In the small towns of America, nothing escapes the view of the inhabitants. Gossip spreads like wildfire, and people mentally itemize your actions and comments. The perception people have of you may or may not match your mental construct of who you actually are. In small towns, when you leave a place, you can be sure people will talk about you when you are gone. Mom and pops owned places continue to thrive because of their dedication to the community, and the way in which people are treated. If you treat people well, your business will continue to grow.
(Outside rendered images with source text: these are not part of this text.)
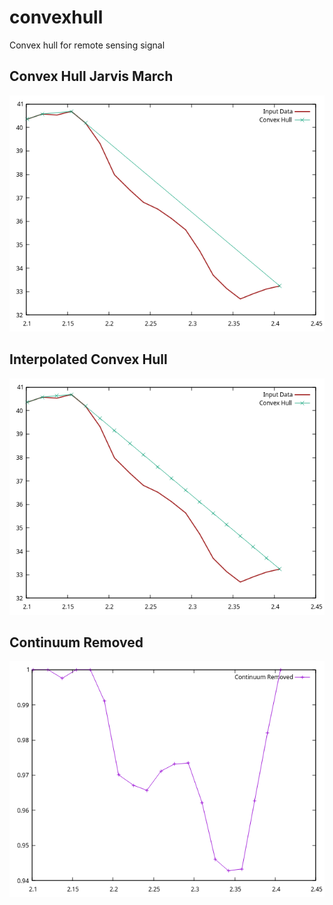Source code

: # convexhull
Convex hull for remote sensing signal

Convex Hull Jarvis March
------------------------
![](convexhull_output.png)

Interpolated Convex Hull
------------------------
![](interpolated_convex_hull.png)

Continuum Removed
-----------------
![](continuum_removed.png)
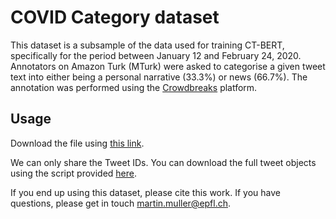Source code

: # COVID Category dataset

This dataset is a subsample of the data used for training CT-BERT, specifically for the period between January 12 and February 24, 2020. Annotators on Amazon Turk (MTurk) were asked to categorise a given tweet text into
either being a personal narrative (33.3%) or news (66.7%). The annotation was performed using the [Crowdbreaks](crowdbreaks.org) platform.

## Usage
Download the file using [this link](https://raw.githubusercontent.com/digitalepidemiologylab/covid-twitter-bert/master/datasets/covid_category/covid_category.csv). 

We can only share the Tweet IDs. You can download the full tweet objects using the script provided [here](https://github.com/digitalepidemiologylab/crowdbreaks-paper).

If you end up using this dataset, please cite this work. If you have questions, please get in touch martin.muller@epfl.ch.
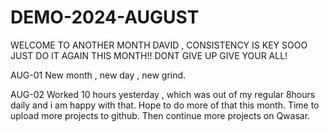 # DEMO-2024-AUGUST
WELCOME TO ANOTHER MONTH DAVID , CONSISTENCY IS KEY SOOO JUST DO IT AGAIN THIS MONTH!!
DONT GIVE UP GIVE YOUR ALL!

AUG-01
New month , new day , new grind.

AUG-02
Worked 10 hours yesterday , which was out of my regular 8hours daily and i am happy with that.
Hope to do more of that this month.
Time to upload more projects to github.
Then continue more projects on Qwasar.
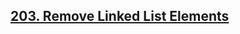 ## <a href="https://leetcode.com/problems/remove-linked-list-elements/">203. Remove Linked List Elements</a>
Jon was nice to let me escape the heat of the day in his ice cream parlor. He has been open for a month, and business has been good. He transplanted his family all the way from Long Island, NY to the tiny little town of Quitman, TX. Two weeks after he opened, a franchise restaurant 2 doors down decided to start selling ice cream as well. Jon says it hasn’t hurt business though because people recognize in this tiny town of 1809 people who is out to make money, and who is out to serve the community.

Jon is a 6 foot 2 African American male in a tiny little town in rural East Texas, he speaks with a heavy New York accent, and his heart is made of gold. He may stick out a bit in this small town, but Jon is the head chef at an award winning restaurant in East Texas, and he works 8 hours a day at the ice cream parlor as well. He has 4 daughters and a wife, so it is no wonder he works two full time jobs…he needs to stay out of the house. 🙂 Every customer feels as if they have been treated to ice cream, rather than purchased some. Jon goes out of his way to accommodate all his customers and give them what they want. When I asked him what his business model was he said simply, “I try to treat people the way I like to be treated.”

If we only applied Jon’s business model to every aspect of our lives.